◆ **TASK DESCRIPTION**
Leaving out all pictures, give again each line exactly, from the start of the listing through the line that contains "### todo.js".
[Start of section]
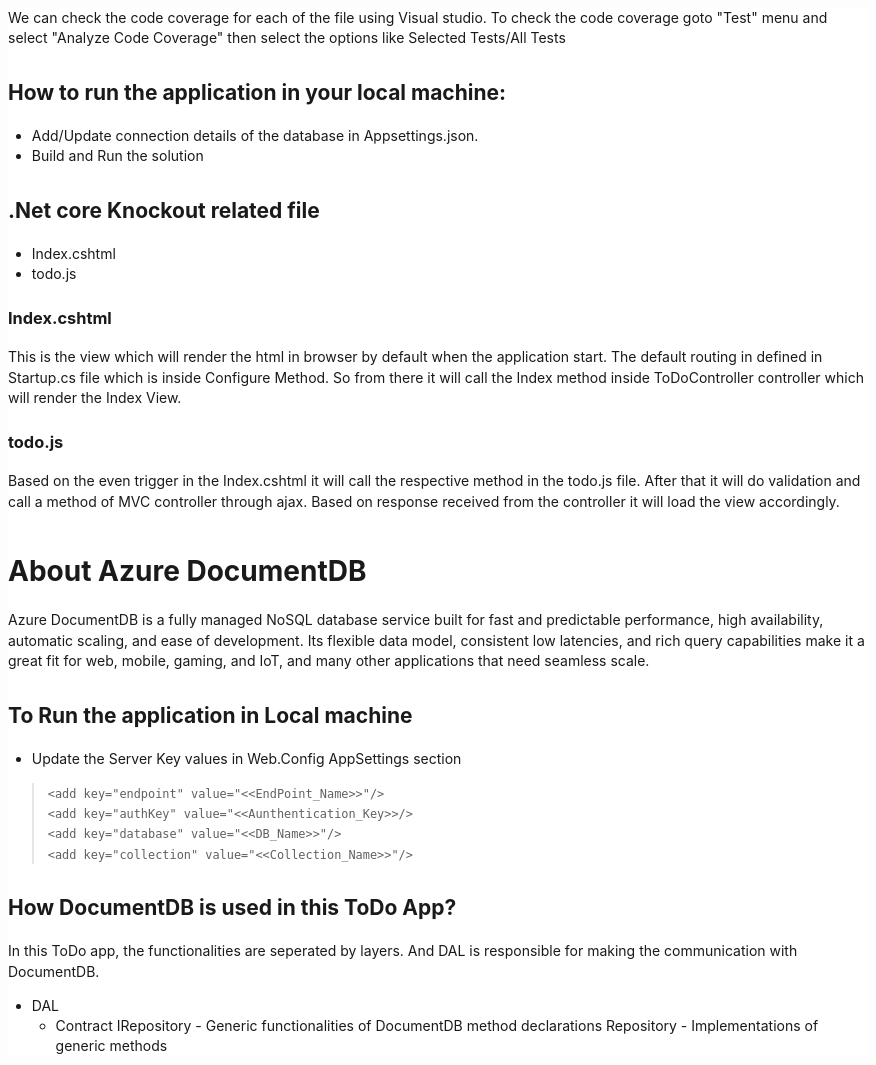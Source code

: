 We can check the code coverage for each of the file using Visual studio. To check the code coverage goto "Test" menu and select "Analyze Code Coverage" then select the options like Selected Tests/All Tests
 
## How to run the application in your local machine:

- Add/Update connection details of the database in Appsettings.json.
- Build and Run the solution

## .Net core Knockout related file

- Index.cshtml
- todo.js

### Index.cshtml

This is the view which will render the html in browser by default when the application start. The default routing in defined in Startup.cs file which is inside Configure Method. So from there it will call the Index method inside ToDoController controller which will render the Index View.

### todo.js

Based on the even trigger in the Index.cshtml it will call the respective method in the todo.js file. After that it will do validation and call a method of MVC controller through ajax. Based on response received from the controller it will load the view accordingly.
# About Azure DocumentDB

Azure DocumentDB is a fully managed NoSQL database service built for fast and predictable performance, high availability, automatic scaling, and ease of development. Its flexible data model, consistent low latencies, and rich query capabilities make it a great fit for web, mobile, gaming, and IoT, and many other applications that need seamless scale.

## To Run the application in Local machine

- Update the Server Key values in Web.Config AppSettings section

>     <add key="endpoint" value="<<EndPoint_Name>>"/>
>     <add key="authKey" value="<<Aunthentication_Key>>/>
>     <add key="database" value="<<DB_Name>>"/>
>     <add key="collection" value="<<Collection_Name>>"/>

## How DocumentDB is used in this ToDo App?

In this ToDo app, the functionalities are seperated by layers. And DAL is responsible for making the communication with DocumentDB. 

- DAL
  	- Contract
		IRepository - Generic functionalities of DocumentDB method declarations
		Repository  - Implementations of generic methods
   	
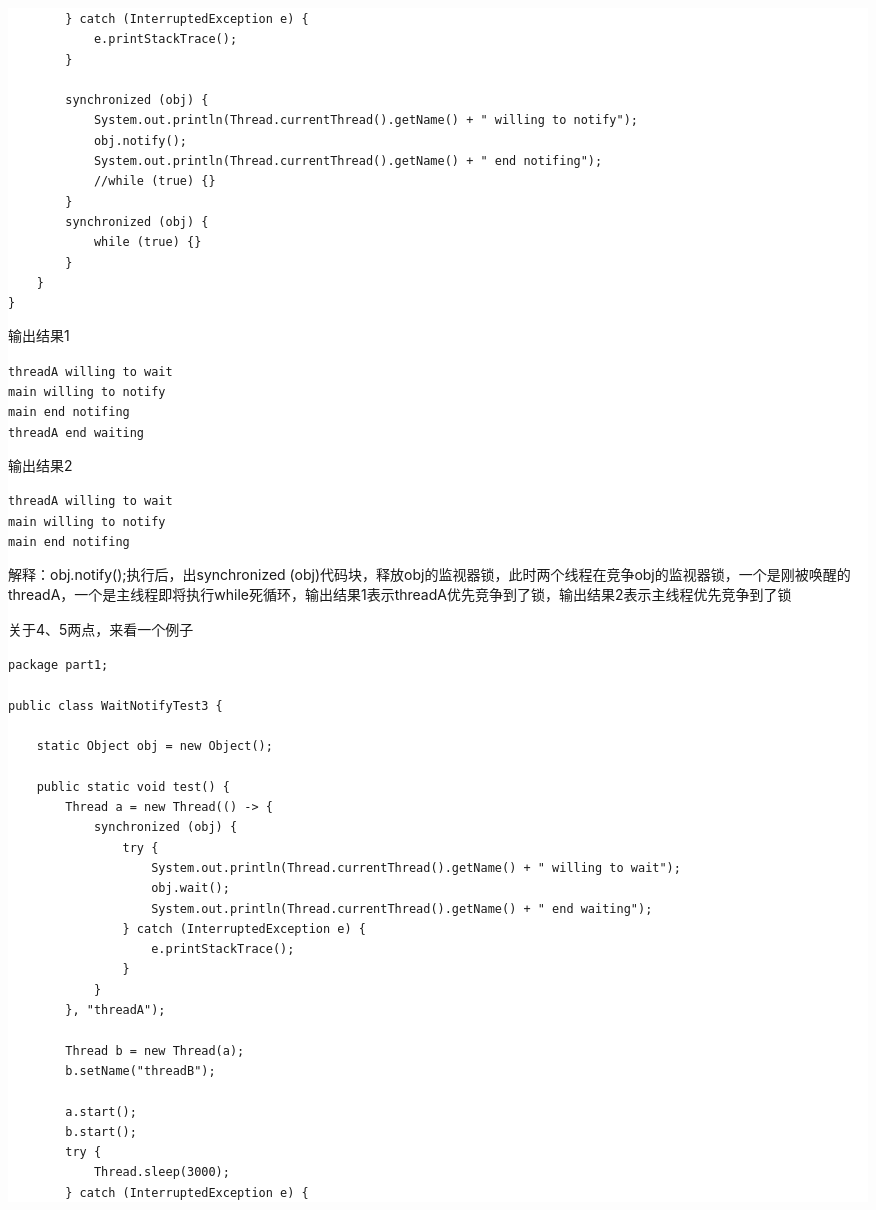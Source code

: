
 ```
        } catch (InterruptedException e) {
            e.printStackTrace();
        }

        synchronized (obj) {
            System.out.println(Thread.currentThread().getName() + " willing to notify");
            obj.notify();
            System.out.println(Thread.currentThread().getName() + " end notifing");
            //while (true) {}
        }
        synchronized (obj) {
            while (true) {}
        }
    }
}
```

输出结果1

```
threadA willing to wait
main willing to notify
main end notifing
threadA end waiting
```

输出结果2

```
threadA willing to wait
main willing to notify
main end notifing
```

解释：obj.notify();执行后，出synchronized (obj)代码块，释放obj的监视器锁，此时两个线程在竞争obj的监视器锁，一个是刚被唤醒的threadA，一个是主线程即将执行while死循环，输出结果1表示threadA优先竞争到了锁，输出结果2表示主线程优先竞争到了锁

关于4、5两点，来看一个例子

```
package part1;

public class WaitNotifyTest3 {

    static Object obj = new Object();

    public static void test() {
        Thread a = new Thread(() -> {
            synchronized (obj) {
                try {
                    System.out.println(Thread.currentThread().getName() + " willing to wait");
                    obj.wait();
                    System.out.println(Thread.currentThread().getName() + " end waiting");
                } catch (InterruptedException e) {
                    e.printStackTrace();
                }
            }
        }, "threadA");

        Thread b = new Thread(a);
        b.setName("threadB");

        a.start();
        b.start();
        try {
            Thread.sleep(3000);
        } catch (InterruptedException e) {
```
[End of section]
◆ **SOLUTION FOR THIS EXERCISE**
Source code

: We can check the code coverage for each of the file using Visual studio. To check the code coverage goto "Test" menu and select "Analyze Code Coverage" then select the options like Selected Tests/All Tests
 
## How to run the application in your local machine:

- Add/Update connection details of the database in Appsettings.json.
- Build and Run the solution

## .Net core Knockout related file

- Index.cshtml
- todo.js

### Index.cshtml

This is the view which will render the html in browser by default when the application start. The default routing in defined in Startup.cs file which is inside Configure Method. So from there it will call the Index method inside ToDoController controller which will render the Index View.

### todo.js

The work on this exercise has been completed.